RDF terms in rdflib¶
Terms are the kinds of objects that can appear in a RDFLib’s graph’s triples.
Those that are part of core RDF concepts are: IRIs, Blank Node
and Literal, the latter consisting of a literal value and either a datatype
or an RFC 3066 language tag.
Note
RDFLib’s class for representing IRIs/URIs is called “URIRef” because, at the time it was implemented, that was what the then current RDF specification called URIs/IRIs. We preserve that class name but refer to the RDF object as “IRI”.
Class hierarchy¶
All terms in RDFLib are sub-classes of the rdflib.term.Identifier class. A class diagram of the various terms is:
Term Class Hierarchy¶
Nodes are a subset of the Terms that underlying stores actually persist.

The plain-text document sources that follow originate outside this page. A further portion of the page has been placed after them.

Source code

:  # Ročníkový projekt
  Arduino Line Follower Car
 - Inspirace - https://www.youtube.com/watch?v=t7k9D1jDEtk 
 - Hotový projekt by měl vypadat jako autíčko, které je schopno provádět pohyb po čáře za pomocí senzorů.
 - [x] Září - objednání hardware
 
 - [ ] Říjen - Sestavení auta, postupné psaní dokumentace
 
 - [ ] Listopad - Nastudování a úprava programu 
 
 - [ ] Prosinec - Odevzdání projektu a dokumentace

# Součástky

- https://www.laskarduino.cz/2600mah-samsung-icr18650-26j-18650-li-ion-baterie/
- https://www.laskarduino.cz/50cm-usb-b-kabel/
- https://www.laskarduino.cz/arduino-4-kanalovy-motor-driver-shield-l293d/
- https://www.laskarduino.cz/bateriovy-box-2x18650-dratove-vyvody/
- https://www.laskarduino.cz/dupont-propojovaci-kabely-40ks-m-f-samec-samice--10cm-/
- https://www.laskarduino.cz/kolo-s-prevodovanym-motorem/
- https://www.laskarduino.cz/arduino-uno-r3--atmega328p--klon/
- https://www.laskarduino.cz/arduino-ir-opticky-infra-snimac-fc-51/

The set of such Terms depends on whether or not the store is formula-aware. Stores that aren’t formula-aware only persist those terms core to the RDF Model but those that are formula-aware also persist the N3 extensions. However, utility terms that only serve the purpose of matching nodes by term-patterns will probably only be terms and not nodes.
Python Classes¶
The three main RDF objects - IRI, Blank Node and Literal are represented in RDFLib by these three main Python classes:
URIRef¶
An IRI (Internationalized Resource Identifier) is represented within RDFLib using the URIRef class. From the RDF 1.1 specification’s IRI section:
Here is the URIRef class’ auto-built documentation:
- class rdflib.term.URIRef(value: str, base: str | None = None)[source]

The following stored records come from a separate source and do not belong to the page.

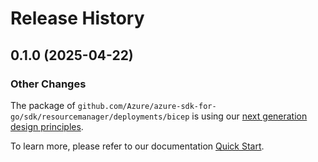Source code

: # Release History

## 0.1.0 (2025-04-22)
### Other Changes

The package of `github.com/Azure/azure-sdk-for-go/sdk/resourcemanager/deployments/bicep` is using our [next generation design principles](https://azure.github.io/azure-sdk/general_introduction.html).

To learn more, please refer to our documentation [Quick Start](https://aka.ms/azsdk/go/mgmt).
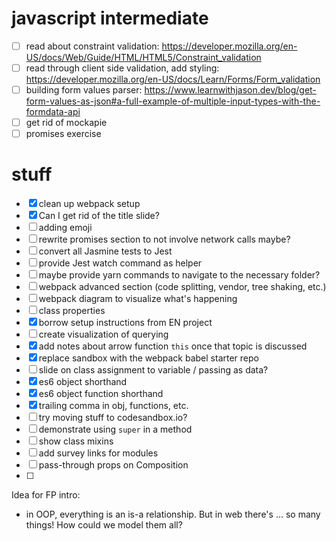
# javascript intermediate

- [ ] read about constraint validation: https://developer.mozilla.org/en-US/docs/Web/Guide/HTML/HTML5/Constraint_validation
- [ ] read through client side validation, add styling: https://developer.mozilla.org/en-US/docs/Learn/Forms/Form_validation
- [ ] building form values parser: https://www.learnwithjason.dev/blog/get-form-values-as-json#a-full-example-of-multiple-input-types-with-the-formdata-api
- [ ] get rid of mockapie
- [ ] promises exercise

# stuff

- [x] clean up webpack setup
- [x] Can I get rid of the title slide?
- [ ] adding emoji
- [ ] rewrite promises section to not involve network calls maybe?
- [ ] convert all Jasmine tests to Jest
- [ ] provide Jest watch command as helper
- [ ] maybe provide yarn commands to navigate to the necessary folder?
- [ ] webpack advanced section (code splitting, vendor, tree shaking, etc.)
- [ ] webpack diagram to visualize what's happening
- [ ] class properties
- [x] borrow setup instructions from EN project
- [ ] create visualization of querying
- [x] add notes about arrow function `this` once that topic is discussed
- [x] replace sandbox with the webpack babel starter repo
- [ ] slide on class assignment to variable / passing as data?
- [x] es6 object shorthand
- [x] es6 object function shorthand
- [x] trailing comma in obj, functions, etc.
- [ ] try moving stuff to codesandbox.io?
- [ ] demonstrate using `super` in a method
- [ ] show class mixins
- [ ] add survey links for modules
- [ ] pass-through props on Composition
- [ ] 

Idea for FP intro:

- in OOP, everything is an is-a relationship. But in web there's ... so many things! How could we model them all?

RDF 1.1’s IRI Section https://www.w3.org/TR/rdf11-concepts/#section-IRIs
Note
Documentation on RDF outside of RDFLib uses the term IRI or URI whereas this class is called URIRef. This is because it was made when the first version of the RDF specification was current, and it used the term URIRef, see RDF 1.0 URIRef
An IRI (Internationalized Resource Identifier) within an RDF graph is a Unicode string that conforms to the syntax defined in RFC 3987.
IRIs in the RDF abstract syntax MUST be absolute, and MAY contain a fragment identifier.
IRIs are a generalization of URIs [RFC3986] that permits a wider range of Unicode characters.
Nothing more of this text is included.